Thursday, March 6, 2014

Popcorn Conspiracy


A deep cover operation in 1987 doomed the small island nation of Impal. A Canadian agent by the name of Chris Stevens transferred nuclear launch codes to an anonymous contact by the codename of Popcorn. The transfer was through a bag of Twizzlers resealed by Stevens in his apartment the night before with the codes inside. The smuggling was done by jacket, and upon meeting Popcorn during a screening of Robocop, the codes were retrieved and taken out of theater to unknown locations, later to be used by an anonymous nation to launch a missile which destroyed Impal and all of its inhabitants.

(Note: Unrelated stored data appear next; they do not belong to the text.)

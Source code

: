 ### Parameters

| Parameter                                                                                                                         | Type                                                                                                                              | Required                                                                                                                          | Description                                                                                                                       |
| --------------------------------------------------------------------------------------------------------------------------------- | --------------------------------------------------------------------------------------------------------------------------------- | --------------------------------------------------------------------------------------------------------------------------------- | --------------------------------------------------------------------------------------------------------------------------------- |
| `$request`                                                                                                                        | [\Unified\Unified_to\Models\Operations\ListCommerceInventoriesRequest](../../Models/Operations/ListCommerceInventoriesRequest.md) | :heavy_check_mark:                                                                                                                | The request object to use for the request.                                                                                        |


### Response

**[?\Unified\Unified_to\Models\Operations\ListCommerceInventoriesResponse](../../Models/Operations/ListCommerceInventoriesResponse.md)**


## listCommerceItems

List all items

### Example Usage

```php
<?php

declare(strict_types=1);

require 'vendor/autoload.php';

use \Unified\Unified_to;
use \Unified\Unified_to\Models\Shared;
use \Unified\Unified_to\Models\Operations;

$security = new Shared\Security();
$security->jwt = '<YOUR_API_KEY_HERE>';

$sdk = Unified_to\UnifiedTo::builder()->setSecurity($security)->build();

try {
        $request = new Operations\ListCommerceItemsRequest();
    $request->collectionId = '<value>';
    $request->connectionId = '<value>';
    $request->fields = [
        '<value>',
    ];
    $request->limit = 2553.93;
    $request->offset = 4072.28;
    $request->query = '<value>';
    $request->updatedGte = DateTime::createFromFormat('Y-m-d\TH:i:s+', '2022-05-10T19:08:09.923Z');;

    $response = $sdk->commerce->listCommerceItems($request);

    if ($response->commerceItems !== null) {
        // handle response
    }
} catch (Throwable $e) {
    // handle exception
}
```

To this day it’s common for Canadian agents to transfer information during movie screenings using this method. This is why outside food and drink is banned in movie theaters across the country.

Monday, February 17, 2014

Flappy Bird Conspiracy

Flappy Bird, a popular Iphone game, just went off of the app store. For those of you that don't know, the entire thing is quite mysterious. Dong Nguyen, the developer for the game, took it down out of nowhere, and for good reason.

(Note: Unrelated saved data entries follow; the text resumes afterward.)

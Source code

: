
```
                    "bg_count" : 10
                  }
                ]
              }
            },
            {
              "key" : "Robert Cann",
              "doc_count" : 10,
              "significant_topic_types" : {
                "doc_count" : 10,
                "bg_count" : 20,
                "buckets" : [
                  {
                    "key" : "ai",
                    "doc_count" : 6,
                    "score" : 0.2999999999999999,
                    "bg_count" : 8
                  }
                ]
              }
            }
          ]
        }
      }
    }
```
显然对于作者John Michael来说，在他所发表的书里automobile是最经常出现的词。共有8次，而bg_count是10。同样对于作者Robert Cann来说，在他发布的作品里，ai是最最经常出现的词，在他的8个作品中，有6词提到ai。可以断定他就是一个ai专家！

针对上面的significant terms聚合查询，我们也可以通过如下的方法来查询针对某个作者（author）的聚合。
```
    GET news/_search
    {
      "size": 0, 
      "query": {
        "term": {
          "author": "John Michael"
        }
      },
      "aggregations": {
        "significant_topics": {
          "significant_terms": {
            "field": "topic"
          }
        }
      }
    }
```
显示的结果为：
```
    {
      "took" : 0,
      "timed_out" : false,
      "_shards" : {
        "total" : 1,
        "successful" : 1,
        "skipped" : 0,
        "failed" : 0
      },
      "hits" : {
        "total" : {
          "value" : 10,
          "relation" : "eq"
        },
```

You see, the main goal of this game is to fly through the pipes. The more pipes you fly through, the higher your score. Players brainwashed themselves for hours on end getting better at flying through these mysterious green pipes. But what lead to the idea for such a seemingly random concept? To understand Flappy Bird, you must first understand every element of the game and what Nguyen created them to represent.

The Bird:
That orange bird, so lovable, graceful, moving at the touch of your finger. Even when his foot hits a pipe, players still love him. They were meant to. He's the symbol of a free citizen.

The Pipes:
The green pipes are hated. Similar to the Super Mario Bros. pipes in look, these have a different purpose. They get in your way, frustrating you. They were also meant to. They symbolize government.

The Ground:
The ground represents Obama.

The game was taken off the app store by Obama due to it's anti-communism ideologies. The developer wanted to show us that if you teach yourself to work around the government, then you will go much further in life. If you run into the government, Obama kills you.

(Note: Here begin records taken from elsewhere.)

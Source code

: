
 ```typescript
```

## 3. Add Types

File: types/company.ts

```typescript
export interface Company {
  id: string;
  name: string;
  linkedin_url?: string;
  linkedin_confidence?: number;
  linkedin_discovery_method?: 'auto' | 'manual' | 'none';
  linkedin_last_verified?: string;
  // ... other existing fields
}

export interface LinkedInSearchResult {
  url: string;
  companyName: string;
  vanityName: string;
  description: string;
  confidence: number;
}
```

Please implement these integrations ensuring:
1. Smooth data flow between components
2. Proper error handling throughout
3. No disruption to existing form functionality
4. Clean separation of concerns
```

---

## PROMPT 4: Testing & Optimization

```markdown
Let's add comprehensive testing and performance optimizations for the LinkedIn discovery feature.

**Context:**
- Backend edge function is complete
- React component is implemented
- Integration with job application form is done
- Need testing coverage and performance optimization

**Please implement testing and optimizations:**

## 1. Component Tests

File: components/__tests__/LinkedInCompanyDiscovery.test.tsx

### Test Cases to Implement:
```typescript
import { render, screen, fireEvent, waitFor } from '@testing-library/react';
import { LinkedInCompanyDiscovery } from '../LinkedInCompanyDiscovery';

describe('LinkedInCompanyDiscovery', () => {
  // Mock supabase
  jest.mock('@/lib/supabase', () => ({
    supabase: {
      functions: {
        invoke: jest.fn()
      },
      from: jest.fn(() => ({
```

Never delete this game from your phone. It is a symbol of freedom. HOORAH.

Monday, February 10, 2014

Obama is a Robot

Obama, our president, is a robot. This is very clear to people like me, smart people, but I think it's only fair to explain to all the brainwashed puppets why you're wrong and I'm right. Since you don't have the facts, it's easy to understand why you don't agree with my views. And after all, you do nothing but force your opinions on people like us, people that know the truth. You misrepresent our views and twist them beyond reason, and we usually just take it. But I feel it's necessary to explain in a rational manner why we believe what we believe. I'll do this by debunking some common counter arguments in a logical manner. In the end, you'll be the one to decide whether I'm right, or whether you're a total moron and shouldn't be allowed to vote.

"Obama isn't a robot, he has emotions and he loves people."
You idiot. Look at his face. He isn't human. It's obvious. Plus he made ObamaCare so he hates America. Simple as that. No one would pass such an awful law if they loved our country.

"Obama stuttered. ROBOTS DON'T STUTTER."
Calm down you silly liberal. No, robots wouldn't stutter, but Obama does because it's in his programming. He was made like that. If he didn't stutter, even morons like you would say, "I wonder if he's a robot...". But no, Obama's smarter than that.

"Romney was the same way. In the way of behavior and movement, they looked very similar. Plus there was no way to know for sure if Obama would win"
Well you see, Romney was and is a robot as well. In fact, every person in a position of authority is indeed a robot. Bush was a robot. Every city Mayor is a robot. Every president of any corporation is nothing more than an artificial being made to be a robot. Open your mind to the truth.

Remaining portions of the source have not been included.